※ この記事はObsidianのVaultを「iCloudやGoogle Driveで同期する」方に向けた記事となっています。しかし現在、Obsidianの同期方法は他にもいくつかの方法が発見され、実際に運用されています。
特にWindowsとMacを含む同期環境を構築したい方、Obsidianのデータ同期に関してより詳しく知りたい方はこちらの記事を先にご覧ください。

2021年7月、遂にiOS / Android対応のObsidianモバイルアプリが一般公開されました。この瞬間を待ち望んでいたのは僕だけではないはずです。

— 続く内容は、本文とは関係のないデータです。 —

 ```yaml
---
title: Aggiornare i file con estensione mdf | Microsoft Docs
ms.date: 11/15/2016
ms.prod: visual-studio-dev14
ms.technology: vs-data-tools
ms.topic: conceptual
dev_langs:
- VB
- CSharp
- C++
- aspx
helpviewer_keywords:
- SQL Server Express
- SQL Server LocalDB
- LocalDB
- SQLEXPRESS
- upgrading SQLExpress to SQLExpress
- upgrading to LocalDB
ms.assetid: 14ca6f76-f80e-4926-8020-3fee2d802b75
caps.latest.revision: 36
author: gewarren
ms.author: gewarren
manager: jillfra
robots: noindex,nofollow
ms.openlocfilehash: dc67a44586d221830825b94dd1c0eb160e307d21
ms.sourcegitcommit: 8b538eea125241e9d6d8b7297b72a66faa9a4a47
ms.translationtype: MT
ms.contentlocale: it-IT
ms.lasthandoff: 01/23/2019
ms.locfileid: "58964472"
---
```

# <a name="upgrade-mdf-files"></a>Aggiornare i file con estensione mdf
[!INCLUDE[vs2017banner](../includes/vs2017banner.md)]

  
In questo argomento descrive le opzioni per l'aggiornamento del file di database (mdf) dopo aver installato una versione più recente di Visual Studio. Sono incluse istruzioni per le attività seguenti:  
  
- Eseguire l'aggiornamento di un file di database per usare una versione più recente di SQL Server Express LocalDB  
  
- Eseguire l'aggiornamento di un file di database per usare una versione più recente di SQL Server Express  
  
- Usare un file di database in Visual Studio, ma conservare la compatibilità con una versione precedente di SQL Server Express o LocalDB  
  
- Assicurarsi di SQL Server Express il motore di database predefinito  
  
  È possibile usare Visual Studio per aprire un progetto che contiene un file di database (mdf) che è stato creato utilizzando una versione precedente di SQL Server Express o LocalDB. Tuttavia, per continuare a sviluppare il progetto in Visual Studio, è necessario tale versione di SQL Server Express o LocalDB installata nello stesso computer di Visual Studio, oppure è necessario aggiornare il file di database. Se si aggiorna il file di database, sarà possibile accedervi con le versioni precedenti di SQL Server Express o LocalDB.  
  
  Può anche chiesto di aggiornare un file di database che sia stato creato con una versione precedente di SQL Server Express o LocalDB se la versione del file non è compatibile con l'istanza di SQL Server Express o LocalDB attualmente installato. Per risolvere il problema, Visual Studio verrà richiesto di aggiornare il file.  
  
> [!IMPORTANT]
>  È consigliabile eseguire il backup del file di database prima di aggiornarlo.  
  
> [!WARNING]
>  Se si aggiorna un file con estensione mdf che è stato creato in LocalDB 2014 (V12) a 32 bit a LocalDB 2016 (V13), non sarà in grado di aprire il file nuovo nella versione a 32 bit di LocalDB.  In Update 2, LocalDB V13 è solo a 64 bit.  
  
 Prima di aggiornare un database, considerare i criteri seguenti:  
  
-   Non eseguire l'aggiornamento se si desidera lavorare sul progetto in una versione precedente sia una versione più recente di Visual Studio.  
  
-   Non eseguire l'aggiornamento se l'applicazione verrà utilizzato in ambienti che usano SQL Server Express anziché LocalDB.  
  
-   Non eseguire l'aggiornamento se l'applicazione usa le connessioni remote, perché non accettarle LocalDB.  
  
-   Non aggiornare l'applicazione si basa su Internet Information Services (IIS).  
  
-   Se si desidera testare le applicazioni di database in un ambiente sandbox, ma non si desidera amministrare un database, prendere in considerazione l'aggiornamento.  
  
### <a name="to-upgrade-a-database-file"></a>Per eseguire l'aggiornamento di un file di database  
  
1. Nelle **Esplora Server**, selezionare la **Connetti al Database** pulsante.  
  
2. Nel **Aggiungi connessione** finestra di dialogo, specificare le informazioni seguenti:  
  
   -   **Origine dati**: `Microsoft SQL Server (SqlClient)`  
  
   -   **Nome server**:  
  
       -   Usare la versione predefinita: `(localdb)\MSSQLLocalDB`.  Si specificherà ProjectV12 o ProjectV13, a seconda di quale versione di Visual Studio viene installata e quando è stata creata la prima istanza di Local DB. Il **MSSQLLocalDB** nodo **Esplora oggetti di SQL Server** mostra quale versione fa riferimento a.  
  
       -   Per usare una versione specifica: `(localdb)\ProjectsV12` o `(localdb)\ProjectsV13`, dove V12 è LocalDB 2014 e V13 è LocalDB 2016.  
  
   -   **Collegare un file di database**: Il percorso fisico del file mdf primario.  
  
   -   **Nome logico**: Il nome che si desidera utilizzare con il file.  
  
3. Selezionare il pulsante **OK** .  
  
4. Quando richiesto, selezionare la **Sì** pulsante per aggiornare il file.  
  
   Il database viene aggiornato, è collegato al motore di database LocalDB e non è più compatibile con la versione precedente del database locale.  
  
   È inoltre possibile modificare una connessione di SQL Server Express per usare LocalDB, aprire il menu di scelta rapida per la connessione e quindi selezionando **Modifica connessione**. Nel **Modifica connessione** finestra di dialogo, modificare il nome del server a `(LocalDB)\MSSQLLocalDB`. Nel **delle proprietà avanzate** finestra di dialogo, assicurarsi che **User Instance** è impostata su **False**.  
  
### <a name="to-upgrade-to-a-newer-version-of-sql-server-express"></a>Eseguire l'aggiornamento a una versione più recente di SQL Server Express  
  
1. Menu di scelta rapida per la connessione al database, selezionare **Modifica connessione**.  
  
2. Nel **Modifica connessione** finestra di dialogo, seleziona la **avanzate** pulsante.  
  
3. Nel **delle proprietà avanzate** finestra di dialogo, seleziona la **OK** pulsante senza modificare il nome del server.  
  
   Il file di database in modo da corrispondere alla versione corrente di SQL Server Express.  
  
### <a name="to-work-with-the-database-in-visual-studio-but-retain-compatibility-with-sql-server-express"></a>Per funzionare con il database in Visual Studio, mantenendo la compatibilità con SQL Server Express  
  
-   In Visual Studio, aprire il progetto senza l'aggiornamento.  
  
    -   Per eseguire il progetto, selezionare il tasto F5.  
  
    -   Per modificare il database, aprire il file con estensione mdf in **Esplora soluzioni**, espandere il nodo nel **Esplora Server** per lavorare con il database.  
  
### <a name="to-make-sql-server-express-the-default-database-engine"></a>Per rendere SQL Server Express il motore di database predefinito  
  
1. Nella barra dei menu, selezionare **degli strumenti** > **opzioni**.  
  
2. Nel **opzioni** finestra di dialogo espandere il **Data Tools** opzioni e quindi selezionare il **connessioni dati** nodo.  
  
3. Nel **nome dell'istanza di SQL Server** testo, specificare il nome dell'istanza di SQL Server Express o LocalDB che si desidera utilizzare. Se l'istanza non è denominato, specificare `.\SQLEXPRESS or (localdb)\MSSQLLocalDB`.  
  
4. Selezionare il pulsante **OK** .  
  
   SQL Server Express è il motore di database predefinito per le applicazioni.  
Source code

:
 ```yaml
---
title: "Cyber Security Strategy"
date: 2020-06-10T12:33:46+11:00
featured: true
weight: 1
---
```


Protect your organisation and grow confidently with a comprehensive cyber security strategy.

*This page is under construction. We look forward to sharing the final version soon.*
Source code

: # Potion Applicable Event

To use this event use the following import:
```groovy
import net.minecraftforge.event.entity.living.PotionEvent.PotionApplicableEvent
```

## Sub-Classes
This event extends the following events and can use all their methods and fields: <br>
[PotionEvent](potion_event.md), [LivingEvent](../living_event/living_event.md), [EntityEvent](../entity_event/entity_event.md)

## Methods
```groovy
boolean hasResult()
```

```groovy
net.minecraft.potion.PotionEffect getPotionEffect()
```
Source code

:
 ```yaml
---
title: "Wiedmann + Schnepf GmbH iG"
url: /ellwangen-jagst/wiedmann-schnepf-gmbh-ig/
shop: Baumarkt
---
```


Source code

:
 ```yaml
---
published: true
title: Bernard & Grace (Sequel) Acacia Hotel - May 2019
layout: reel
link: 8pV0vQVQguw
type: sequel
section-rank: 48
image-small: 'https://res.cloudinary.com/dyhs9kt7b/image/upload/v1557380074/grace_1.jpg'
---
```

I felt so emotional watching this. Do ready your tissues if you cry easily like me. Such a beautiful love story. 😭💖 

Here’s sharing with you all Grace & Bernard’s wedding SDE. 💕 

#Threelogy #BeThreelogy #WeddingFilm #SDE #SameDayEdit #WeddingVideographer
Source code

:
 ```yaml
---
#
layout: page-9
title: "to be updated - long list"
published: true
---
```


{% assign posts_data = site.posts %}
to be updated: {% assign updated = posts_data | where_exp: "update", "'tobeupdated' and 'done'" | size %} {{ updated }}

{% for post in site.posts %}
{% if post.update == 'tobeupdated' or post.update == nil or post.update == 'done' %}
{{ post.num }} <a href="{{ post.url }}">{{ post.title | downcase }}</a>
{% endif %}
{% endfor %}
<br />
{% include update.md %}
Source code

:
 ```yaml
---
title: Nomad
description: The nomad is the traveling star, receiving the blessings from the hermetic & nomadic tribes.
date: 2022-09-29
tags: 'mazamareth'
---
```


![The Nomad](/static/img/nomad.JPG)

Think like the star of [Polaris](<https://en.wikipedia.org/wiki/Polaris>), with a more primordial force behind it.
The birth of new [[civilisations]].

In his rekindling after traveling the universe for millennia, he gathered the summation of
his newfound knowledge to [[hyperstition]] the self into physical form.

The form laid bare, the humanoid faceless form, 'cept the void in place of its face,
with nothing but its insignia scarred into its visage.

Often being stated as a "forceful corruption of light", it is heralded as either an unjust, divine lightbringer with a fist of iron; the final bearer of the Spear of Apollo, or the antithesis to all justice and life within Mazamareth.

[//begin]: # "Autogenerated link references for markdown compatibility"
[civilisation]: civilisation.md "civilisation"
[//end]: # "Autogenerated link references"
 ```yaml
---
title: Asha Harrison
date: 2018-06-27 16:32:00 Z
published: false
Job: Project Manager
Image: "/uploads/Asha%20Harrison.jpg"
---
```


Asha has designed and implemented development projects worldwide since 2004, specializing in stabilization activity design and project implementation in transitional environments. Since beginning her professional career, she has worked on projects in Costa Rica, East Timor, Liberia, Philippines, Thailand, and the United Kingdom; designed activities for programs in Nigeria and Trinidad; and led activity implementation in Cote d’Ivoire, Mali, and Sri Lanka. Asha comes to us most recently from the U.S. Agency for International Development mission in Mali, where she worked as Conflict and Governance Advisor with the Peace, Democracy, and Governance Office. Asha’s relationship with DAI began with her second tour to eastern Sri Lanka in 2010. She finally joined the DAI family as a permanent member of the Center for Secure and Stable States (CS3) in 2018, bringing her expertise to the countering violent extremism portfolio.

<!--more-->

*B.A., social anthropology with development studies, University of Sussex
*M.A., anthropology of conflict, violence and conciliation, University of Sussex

しかしいざ使おうと思うと、こんな問題に直面する方も多いのではないでしょうか。
- iCloudで同期したら固まって使えない!
- Androidデバイスとクラウドストレージの同期が上手くいかない!
これ、あなたが気付かぬうちに生成されたフォルダが原因かもしれません。GitHubを使ったことは?
そうでなくとも、こんなエラーもあり得ます。
- 横幅が画面と合ってなくて使いづらい!
これもありがち。もしかして初回起動時、セーフモードをOFFにしませんでした?
今回はObsidianモバイルアプリ、特にパソコンとモバイルのデータ同期に焦点を絞り、
- 「重い」問題の回避方法
- iOS – PCの同期手順
- Android – PCの同期手順
をお伝えします。この手順通り進めれば多くの場合、同期に関する問題は回避できるはずです。
「重い」を回避するための事前チェック
この後パソコンとモバイルアプリのデータ同期を行っていきますが、実際の手順に入る前に1つだけ確認していただきたいことがあります。
パソコン上で、今までObsidianで使っていたVaultフォルダを開いてみてください。また念のため、隠しファイルを表示する設定になっているかチェックしておきましょう。
- Windowsなら… エクスプローラ上部『表示』> 『隠しファイル』にチェックを入れる
- Macなら… Finderのショートカットキー Command+Shift+.(ピリオド) で、隠しファイルの表示/非表示を切り替え
開いたVaultフォルダ内に、こんなフォルダは無いでしょうか?
『.git』という名前の隠しフォルダ。これはGitHubを使ったときに自動的に作られるフォルダです。なので「GitHubを全く知らない」という方は見当たらないはず。
このフォルダ、GitHubを利用する際に必要なものが詰まっていますが、非常にファイル数が多い。
しかも今のところ、モバイルアプリ単体ではGitHubが使えません。つまりモバイルにとっては全くの無駄フォルダです。
この「.git」が入ったままのVaultフォルダを丸ごとiCloudにコピーしたり、クラウドストレージに入れたままにしておくと、
- iOS – 初回起動時に長時間固まる (ように見える)
- Android – クラウド上のファイルをデバイスにダウンロードする段階で失敗する
こんなエラーが高確率で起こります。.gitフォルダが見つかった方はこの後の手順で、iCloud Driveやクラウドストレージから除外してください。GitHubにこだわりが無ければ普通に削除してもOKです。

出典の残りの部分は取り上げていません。